Therefore, where Marx writes that “Instead of the conservative motto: “A fair day’s wage for a fair day’s work!” they ought to inscribe on their banner the revolutionary watchword: “Abolition of the wages system!” (Marx, Economic Manuscripts, 1867, Part XIV) we ought not conclude that the working class will simply wake up one day and decide capitalism is rotten, before then proceeding to storm Buckingham Palace (still less, going off to live on a commune, thus leaving the existing capitalist society intact) – and therefore decide wage struggles are pointless.
“As [‘utopian’] socialists we tell you that, apart from the money question, you will continue nonetheless to be workers, and the masters will still continue to be the masters, just as before. So no combination! No politics! For is not entering into combination engaging in politics?
“The socialists want the workers to leave the old society alone, the better to be able to enter the new society which they have prepared for them with so much foresight. In spite of both of them, in spite of manuals and utopias, combination has not yet ceased for an instant to go forward and grow with the development and growth of modern industry.” (Poverty of Philosophy, Chapter 2.5)
We can only build our organising strength, sense of solidarity and our confidence gradually and under capitalism: these are all at play in the here and now and their development is the only way in which the mass of people could ever take power over our lives.

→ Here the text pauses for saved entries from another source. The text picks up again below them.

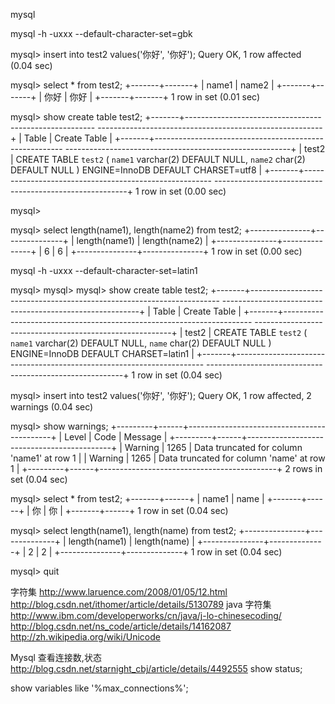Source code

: mysql



mysql -h  -uxxx --default-character-set=gbk

mysql> insert into test2 values('你好', '你好');
Query OK, 1 row affected (0.04 sec)

mysql> select * from test2;
+-------+-------+
| name1 | name2 |
+-------+-------+
| 你好  | 你好  |
+-------+-------+
1 row in set (0.01 sec)

mysql> show create table test2;
+-------+-------------------------------------------------------
--------------------------------------------------------+
| Table | Create Table
                                                        |
+-------+-------------------------------------------------------
--------------------------------------------------------+
| test2 | CREATE TABLE `test2` (
  `name1` varchar(2) DEFAULT NULL,
  `name2` char(2) DEFAULT NULL
) ENGINE=InnoDB DEFAULT CHARSET=utf8 |
+-------+-------------------------------------------------------
--------------------------------------------------------+
1 row in set (0.00 sec)

mysql>


mysql> select length(name1), length(name2) from test2;
+---------------+---------------+
| length(name1) | length(name2) |
+---------------+---------------+
|             6 |             6 |
+---------------+---------------+
1 row in set (0.00 sec)







mysql -h -uxxx --default-character-set=latin1


mysql>
mysql>
mysql> show create table test2;
+-------+----------------------------------------------------------------------
---------------------------------------------------------+
| Table | Create Table
                                                         |
+-------+----------------------------------------------------------------------
---------------------------------------------------------+
| test2 | CREATE TABLE `test2` (
  `name1` varchar(2) DEFAULT NULL,
  `name` char(2) DEFAULT NULL
) ENGINE=InnoDB DEFAULT CHARSET=latin1 |
+-------+----------------------------------------------------------------------
---------------------------------------------------------+
1 row in set (0.04 sec)

mysql> insert into test2 values('你好', '你好');
Query OK, 1 row affected, 2 warnings (0.04 sec)

mysql> show warnings;
+---------+------+--------------------------------------------+
| Level   | Code | Message                                    |
+---------+------+--------------------------------------------+
| Warning | 1265 | Data truncated for column 'name1' at row 1 |
| Warning | 1265 | Data truncated for column 'name' at row 1  |
+---------+------+--------------------------------------------+
2 rows in set (0.04 sec)

mysql> select * from test2;
+-------+------+
| name1 | name |
+-------+------+
| 你    | 你   |
+-------+------+
1 row in set (0.04 sec)


mysql> select length(name1), length(name) from test2;
+---------------+--------------+
| length(name1) | length(name) |
+---------------+--------------+
|             2 |            2 |
+---------------+--------------+
1 row in set (0.04 sec)

mysql> quit


字符集
http://www.laruence.com/2008/01/05/12.html
http://blog.csdn.net/ithomer/article/details/5130789
java 字符集
http://www.ibm.com/developerworks/cn/java/j-lo-chinesecoding/
http://blog.csdn.net/ns_code/article/details/14162087
http://zh.wikipedia.org/wiki/Unicode


Mysql 查看连接数,状态
http://blog.csdn.net/starnight_cbj/article/details/4492555
show status;

show variables like '%max_connections%';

Saying this is not reformism – which is characterised not so much by being slow as the fact that the envisaged agency of change is the existing state – but on the contrary recognises that rather than relying on some benign top-down process, the working class has to acquire such consciousness as to be able to liberate itself.
The battle for control in the workplace – of labour process, the speed of work and the terms and conditions of employment – never goes away, and we shall be looking in more detail at this in our next reading group.
 This division of labour is a huge and multi-faceted subject in itself, and will be looked at in more detail in future reading groups.
 Marx often uses ‘man’, ‘he’ and so on when in fact he ought to describe all genders. In some cases the sexism apparent in his language is purely a matter of translation, in others his failure to challenge the prevailing attitudes of his time.
 Marx is mocking the likes of Robert Owen, a Victorian philanthropist who was hostile to worker organising but planned and created a small model ‘utopian socialist’ society where benign administrators ruled over a community of workers, much in the same vein as later state-socialist experiments.